Try it — Look through the listing below, and wherever a line has the string "also", copy it.

[Start of Attachment]

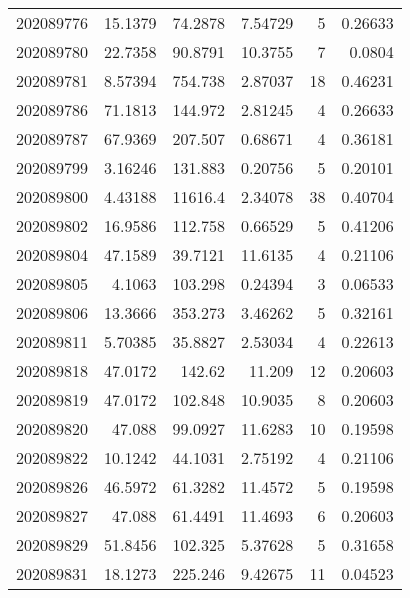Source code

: \begin{tabular}{rrrrrr}
 202089776 &         15.1379  &       74.2878 &            7.54729 &           5 & 0.26633 \\
 202089780 &         22.7358  &       90.8791 &           10.3755  &           7 & 0.0804  \\
 202089781 &          8.57394 &      754.738  &            2.87037 &          18 & 0.46231 \\
 202089786 &         71.1813  &      144.972  &            2.81245 &           4 & 0.26633 \\
 202089787 &         67.9369  &      207.507  &            0.68671 &           4 & 0.36181 \\
 202089799 &          3.16246 &      131.883  &            0.20756 &           5 & 0.20101 \\
 202089800 &          4.43188 &    11616.4    &            2.34078 &          38 & 0.40704 \\
 202089802 &         16.9586  &      112.758  &            0.66529 &           5 & 0.41206 \\
 202089804 &         47.1589  &       39.7121 &           11.6135  &           4 & 0.21106 \\
 202089805 &          4.1063  &      103.298  &            0.24394 &           3 & 0.06533 \\
 202089806 &         13.3666  &      353.273  &            3.46262 &           5 & 0.32161 \\
 202089811 &          5.70385 &       35.8827 &            2.53034 &           4 & 0.22613 \\
 202089818 &         47.0172  &      142.62   &           11.209   &          12 & 0.20603 \\
 202089819 &         47.0172  &      102.848  &           10.9035  &           8 & 0.20603 \\
 202089820 &         47.088   &       99.0927 &           11.6283  &          10 & 0.19598 \\
 202089822 &         10.1242  &       44.1031 &            2.75192 &           4 & 0.21106 \\
 202089826 &         46.5972  &       61.3282 &           11.4572  &           5 & 0.19598 \\
 202089827 &         47.088   &       61.4491 &           11.4693  &           6 & 0.20603 \\
 202089829 &         51.8456  &      102.325  &            5.37628 &           5 & 0.31658 \\
 202089831 &         18.1273  &      225.246  &            9.42675 &          11 & 0.04523 \\

\end{tabular}
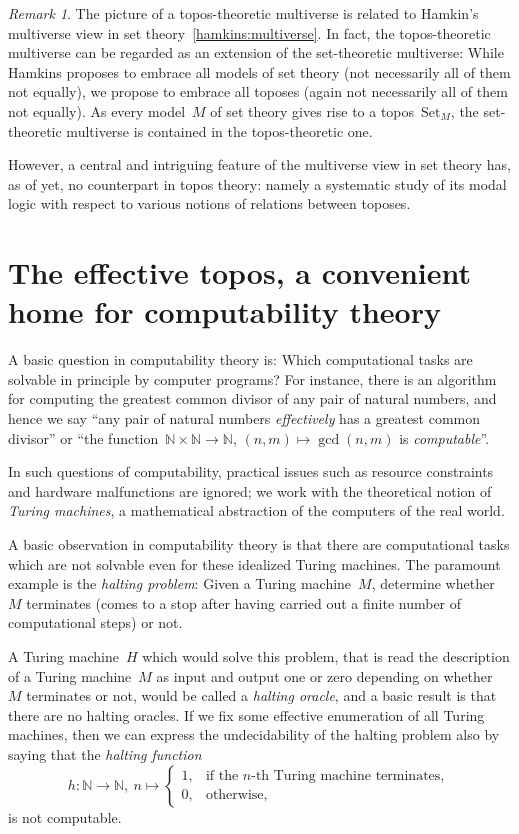 \documentclass[oneside,reqno]{amsart}
\theoremstyle{definition}
\theoremstyle{plain}
\theoremstyle{remark}
\newtheorem{rem}[defn]{Remark}
\newcommand{\NN}{\mathbb{N}}
\newcommand{\Set}{\mathrm{Set}}
\renewcommand{\_}{\mathpunct{.}\,}
\newcommand{\effective}{ef{}fective\xspace}
\newcommand{\effectively}{ef{}fectively\xspace}
\newcommand{\?}{\,{:}\,}
\begin{document}
\begin{rem}The picture of a topos-theoretic multiverse is related to Hamkin's
multiverse view in set theory~\ref{hamkins:multiverse}. In fact, the
topos-theoretic multiverse can be regarded as an extension of the set-theoretic
multiverse: While Hamkins proposes to embrace all models of set theory (not
necessarily all of them not equally), we propose to embrace all toposes (again
not necessarily all of them not equally). As every model~$M$ of set theory
gives rise to a topos~$\Set_M$, the set-theoretic multiverse is contained in the
topos-theoretic one.

However, a central and intriguing feature of the multiverse view in set theory
has, as of yet, no counterpart in topos theory: namely a systematic study of
its modal logic with respect to various notions of relations between toposes.\end{rem}


\section{The \effective topos, a convenient home for computability theory}
\label{sect:effective-topos}

A basic question in computability theory is: Which computational tasks are
solvable in principle by computer programs? For instance, there is an algorithm
for computing the greatest common divisor of any pair of natural numbers, and
hence we say ``any pair of natural numbers \emph{\effectively} has a greatest
common divisor''  or ``the function~$\NN \times \NN \to \NN,\,(n,m) \mapsto
\operatorname{gcd}(n,m)$ is \emph{computable}''.

In such questions of computability, practical issues such as resource
constraints and hardware malfunctions are ignored; we work with the theoretical
notion of \emph{Turing machines}, a mathematical abstraction of the computers
of the real world.

A basic observation in computability theory is that there are computational tasks
which are not solvable even for these idealized Turing machines. The paramount
example is the \emph{halting problem}: Given a Turing machine~$M$, determine
whether~$M$ terminates (comes to a stop after having carried out a finite
number of computational steps) or not.

A Turing machine~$H$ which would solve this problem, that is read the
description of a Turing machine~$M$ as input and output one or zero depending
on whether~$M$ terminates or not, would be called a \emph{halting oracle}, and
a basic result is that there are no halting oracles. If we fix some \effective
enumeration of all Turing machines, then we can express the undecidability of
the halting problem also by saying that the \emph{halting function}
\[ h : \NN \longrightarrow \NN,\ n \longmapsto \begin{cases}
  1, & \text{if the~$n$-th Turing machine terminates}, \\
  0, & \text{otherwise,}
\end{cases} \]
is not computable.
\end{document}
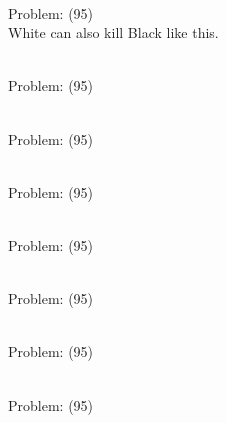 \documentclass[11pt]{article}
\begin{document}
\begin{minipage}[t]{0.5\textwidth}
  {\centering
  
\\
Problem: (95)\\
White can also kill Black like this.\\
  }
\end{minipage}
\begin{minipage}[t]{0.5\textwidth}
  {\centering
  
\\
Problem: (95)\\
  }
\end{minipage}
\begin{minipage}[t]{0.5\textwidth}
  {\centering
  
\\
Problem: (95)\\
  }
\end{minipage}
\begin{minipage}[t]{0.5\textwidth}
  {\centering
  
\\
Problem: (95)\\
  }
\end{minipage}
\begin{minipage}[t]{0.5\textwidth}
  {\centering
  
\\
Problem: (95)\\
  }
\end{minipage}
\begin{minipage}[t]{0.5\textwidth}
  {\centering
  
\\
Problem: (95)\\
  }
\end{minipage}
\begin{minipage}[t]{0.5\textwidth}
  {\centering
  
\\
Problem: (95)\\
  }
\end{minipage}
\begin{minipage}[t]{0.5\textwidth}
  {\centering
  
\\
Problem: (95)\\
  }
\end{minipage}
\end{document}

[End of Attachment]

Written answer —
the halting problem also by saying that the \emph{halting function}
White can also kill Black like this.\\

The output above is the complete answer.